Monsieur le Maire dit que cette décharge, c’est tout simplement le service technique qui ont
nettoyé le Vallat et qui l’ont entreposé là pour que ce soit enlevé, ce n’est pas une décharge.
Madame Mazeaud répond « oui c’est une décharge de transit, j’ai bien compris ».
Monsieur le Maire dit que le mot décharge le gêne.
Madame Mazeaud demande si elle sera évacuée ultérieurement.
Monsieur le Maire explique qu’ils ont mis un point de collecte des déchets que les usagers
accumulaient dans ce Vallat et sur les berges. C’est un point de collecte et pas une décharge.
Madame Mazeaud demande si ça sera nettoyé.
Monsieur le Maire répond affirmativement. Il dit que le terme « décharge » a été recherché.
Madame Mazeaud dit que là où il y a des déchets, c’est une décharge. Ce qui lui importe c’est
de savoir si ça va être nettoyé.
Monsieur le Maire précise qu’une décharge, c’est qu’on y dépose des déchets volontairement.

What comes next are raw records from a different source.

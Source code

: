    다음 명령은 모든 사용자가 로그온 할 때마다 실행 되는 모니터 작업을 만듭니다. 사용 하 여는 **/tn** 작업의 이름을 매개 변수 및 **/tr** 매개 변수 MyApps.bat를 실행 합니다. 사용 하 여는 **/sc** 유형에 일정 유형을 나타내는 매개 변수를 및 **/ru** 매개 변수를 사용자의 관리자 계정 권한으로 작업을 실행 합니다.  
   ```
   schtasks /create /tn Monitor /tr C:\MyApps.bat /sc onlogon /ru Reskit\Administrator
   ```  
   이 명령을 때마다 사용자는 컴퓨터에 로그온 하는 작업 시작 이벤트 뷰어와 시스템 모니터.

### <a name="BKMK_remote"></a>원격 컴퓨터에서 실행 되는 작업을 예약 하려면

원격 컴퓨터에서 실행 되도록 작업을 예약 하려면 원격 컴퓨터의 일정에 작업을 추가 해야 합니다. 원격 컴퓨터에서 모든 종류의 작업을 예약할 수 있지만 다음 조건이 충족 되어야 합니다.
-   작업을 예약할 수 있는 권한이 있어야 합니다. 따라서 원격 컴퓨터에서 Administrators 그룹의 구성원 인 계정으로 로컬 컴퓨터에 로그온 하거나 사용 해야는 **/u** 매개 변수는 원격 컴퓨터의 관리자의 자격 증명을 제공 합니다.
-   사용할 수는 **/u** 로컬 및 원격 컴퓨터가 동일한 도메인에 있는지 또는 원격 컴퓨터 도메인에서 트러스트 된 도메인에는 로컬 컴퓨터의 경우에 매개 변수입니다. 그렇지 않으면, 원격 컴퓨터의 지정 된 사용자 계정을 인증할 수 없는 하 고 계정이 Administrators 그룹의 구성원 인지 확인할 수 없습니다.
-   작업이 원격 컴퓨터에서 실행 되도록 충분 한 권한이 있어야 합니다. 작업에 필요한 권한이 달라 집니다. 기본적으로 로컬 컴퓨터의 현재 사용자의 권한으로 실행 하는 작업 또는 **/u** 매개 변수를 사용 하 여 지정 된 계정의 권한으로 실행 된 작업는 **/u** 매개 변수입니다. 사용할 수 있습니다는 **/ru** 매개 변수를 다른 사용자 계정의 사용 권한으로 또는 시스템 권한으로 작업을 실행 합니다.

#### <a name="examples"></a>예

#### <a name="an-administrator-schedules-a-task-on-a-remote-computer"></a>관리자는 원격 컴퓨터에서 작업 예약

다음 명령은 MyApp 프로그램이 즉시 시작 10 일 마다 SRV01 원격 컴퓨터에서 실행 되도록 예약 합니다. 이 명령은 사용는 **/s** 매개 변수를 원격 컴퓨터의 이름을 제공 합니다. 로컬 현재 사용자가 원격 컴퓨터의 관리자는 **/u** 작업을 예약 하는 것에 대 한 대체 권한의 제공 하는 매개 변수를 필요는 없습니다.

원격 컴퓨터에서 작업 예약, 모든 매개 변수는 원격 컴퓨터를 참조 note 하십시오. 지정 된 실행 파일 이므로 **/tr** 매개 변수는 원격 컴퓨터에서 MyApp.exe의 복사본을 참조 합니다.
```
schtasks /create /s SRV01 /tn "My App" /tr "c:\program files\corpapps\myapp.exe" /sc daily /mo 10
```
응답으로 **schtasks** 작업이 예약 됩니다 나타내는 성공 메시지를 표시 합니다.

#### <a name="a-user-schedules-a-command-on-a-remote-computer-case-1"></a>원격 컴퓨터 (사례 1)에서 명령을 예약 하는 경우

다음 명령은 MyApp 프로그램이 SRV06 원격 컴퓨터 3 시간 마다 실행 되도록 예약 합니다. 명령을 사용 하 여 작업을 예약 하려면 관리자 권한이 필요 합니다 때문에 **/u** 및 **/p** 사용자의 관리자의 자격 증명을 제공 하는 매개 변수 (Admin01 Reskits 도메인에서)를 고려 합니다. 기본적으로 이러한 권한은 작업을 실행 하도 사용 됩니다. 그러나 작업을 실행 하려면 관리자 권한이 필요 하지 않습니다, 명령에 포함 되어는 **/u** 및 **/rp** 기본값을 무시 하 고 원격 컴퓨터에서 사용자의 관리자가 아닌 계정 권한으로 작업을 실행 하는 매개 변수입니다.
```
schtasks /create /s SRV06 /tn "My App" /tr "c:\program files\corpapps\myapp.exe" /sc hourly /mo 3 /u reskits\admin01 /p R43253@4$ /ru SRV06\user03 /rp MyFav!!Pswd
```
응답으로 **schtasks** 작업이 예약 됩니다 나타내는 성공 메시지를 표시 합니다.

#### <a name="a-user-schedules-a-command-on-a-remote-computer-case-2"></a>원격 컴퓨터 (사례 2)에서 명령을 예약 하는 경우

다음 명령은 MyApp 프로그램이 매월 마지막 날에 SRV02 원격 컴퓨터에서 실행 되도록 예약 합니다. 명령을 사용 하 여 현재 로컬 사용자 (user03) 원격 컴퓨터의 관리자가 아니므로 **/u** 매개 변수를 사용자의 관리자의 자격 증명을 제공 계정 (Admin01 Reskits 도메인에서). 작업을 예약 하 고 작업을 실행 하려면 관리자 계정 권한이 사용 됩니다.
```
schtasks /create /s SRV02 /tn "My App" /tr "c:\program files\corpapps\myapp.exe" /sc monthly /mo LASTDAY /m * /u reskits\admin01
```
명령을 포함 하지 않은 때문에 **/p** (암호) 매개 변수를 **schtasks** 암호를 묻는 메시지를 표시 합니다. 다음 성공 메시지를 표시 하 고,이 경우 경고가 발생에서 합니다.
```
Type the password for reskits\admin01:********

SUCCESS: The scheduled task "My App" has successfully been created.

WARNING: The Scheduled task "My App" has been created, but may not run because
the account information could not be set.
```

Monsieur Zunino dit que Monsieur le Maire a expliqué que le service technique nettoie le
Vallat et demande pourquoi ce n’est pas le SABA qui le nettoie.
Monsieur le Maire précise que ce n’est pas le Vallat en lui-même, ce sont les abords.
Pour : 27
Contre : 0
Abstention : 0
La délibération est adoptée à l’unanimité.

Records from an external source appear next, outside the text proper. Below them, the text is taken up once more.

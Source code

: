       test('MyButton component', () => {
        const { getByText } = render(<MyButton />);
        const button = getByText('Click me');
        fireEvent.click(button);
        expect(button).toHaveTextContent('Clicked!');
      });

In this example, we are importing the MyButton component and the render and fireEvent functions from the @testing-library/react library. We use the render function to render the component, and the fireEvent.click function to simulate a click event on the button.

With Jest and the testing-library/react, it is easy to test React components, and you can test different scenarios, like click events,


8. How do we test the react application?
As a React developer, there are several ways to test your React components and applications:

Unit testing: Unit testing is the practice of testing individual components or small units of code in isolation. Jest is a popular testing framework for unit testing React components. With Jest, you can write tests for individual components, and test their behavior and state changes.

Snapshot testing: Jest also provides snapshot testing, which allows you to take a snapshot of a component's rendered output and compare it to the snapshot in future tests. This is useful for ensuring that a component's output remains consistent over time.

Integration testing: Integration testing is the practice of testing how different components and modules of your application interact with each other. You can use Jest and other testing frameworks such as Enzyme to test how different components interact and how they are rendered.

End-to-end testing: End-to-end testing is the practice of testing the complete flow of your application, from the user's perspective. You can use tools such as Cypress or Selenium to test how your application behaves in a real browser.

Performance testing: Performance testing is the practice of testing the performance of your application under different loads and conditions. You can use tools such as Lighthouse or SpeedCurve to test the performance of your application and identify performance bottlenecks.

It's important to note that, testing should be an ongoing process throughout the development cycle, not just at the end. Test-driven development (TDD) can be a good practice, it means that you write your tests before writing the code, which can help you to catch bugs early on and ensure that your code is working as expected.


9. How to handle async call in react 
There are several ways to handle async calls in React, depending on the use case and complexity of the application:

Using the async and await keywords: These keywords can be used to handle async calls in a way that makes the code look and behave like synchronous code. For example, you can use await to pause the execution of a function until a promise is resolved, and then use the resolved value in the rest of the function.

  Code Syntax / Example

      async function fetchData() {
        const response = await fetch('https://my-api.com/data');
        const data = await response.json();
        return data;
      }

2-12 OBJET _: DEMANDE DE SUBVENTION __AUPRES DU _ CONSEIL
DEPARTEMENTAL AU TITRE DES TRAVAUX DE PROXIMITE 2023 MISE AUX
NORMES — COMPLEXE SPORTIF -
28Monsieur le Maire demande s’il y a des questions.
Madame Bonnet prend la parole. Vu le nombre d’associations Simianaises qui fréquentent le
complexe sportif du fait de leurs activités sportives se sont plaintes cet hiver du froid du
complexe sportif mettant en péril les activités sportives auprès des enfants notamment. Les
travaux d'isolation votés lors du CM du 15 octobre 2021 n’ont visiblement pas été réalisés.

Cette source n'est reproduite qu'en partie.